▸ Dataset entries
"""

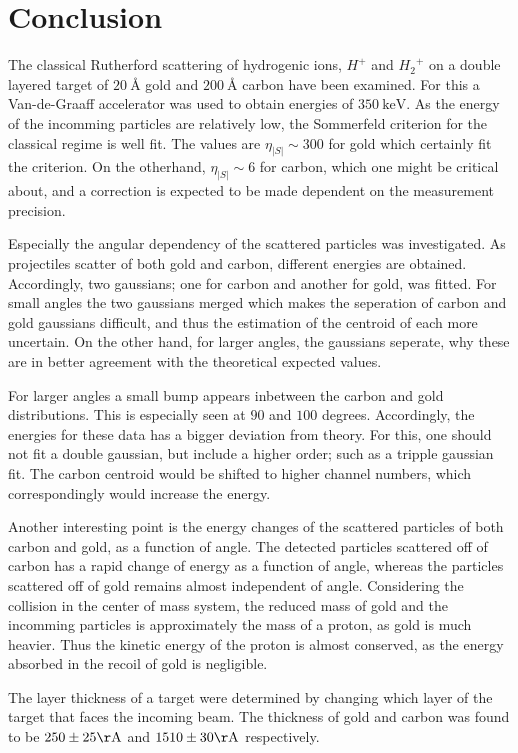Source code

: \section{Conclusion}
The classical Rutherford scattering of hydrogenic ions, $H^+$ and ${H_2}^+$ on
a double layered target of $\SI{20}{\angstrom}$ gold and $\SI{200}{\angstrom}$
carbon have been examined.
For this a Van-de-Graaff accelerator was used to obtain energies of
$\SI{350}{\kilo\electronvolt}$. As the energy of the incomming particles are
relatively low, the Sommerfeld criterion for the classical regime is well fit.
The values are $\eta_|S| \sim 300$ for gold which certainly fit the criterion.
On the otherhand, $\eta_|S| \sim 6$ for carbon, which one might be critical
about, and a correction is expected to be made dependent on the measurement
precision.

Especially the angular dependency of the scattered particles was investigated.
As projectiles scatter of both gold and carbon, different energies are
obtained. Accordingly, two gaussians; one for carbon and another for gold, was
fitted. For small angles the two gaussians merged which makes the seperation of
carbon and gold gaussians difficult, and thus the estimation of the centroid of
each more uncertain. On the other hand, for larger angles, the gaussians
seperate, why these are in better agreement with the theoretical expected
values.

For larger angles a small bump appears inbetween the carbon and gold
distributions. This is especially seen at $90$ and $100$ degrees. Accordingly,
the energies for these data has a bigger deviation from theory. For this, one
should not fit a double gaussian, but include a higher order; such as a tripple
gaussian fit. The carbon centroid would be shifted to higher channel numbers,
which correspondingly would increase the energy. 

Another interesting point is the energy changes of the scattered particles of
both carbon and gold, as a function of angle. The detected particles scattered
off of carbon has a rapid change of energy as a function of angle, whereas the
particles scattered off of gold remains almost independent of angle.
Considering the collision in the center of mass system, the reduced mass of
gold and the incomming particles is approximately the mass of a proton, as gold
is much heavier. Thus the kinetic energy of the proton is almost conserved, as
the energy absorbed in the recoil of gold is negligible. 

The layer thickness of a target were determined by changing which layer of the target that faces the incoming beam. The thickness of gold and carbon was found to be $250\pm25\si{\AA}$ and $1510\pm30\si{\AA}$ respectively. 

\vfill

"""

▸ Work request
Your task is to write out the lines from the one with "the energy absorbed" through the end of the records, exactly and with nothing added.

▸ Result for this exercise
the energy absorbed in the recoil of gold is negligible. 

The layer thickness of a target were determined by changing which layer of the target that faces the incoming beam. The thickness of gold and carbon was found to be $250\pm25\si{\AA}$ and $1510\pm30\si{\AA}$ respectively. 

\vfill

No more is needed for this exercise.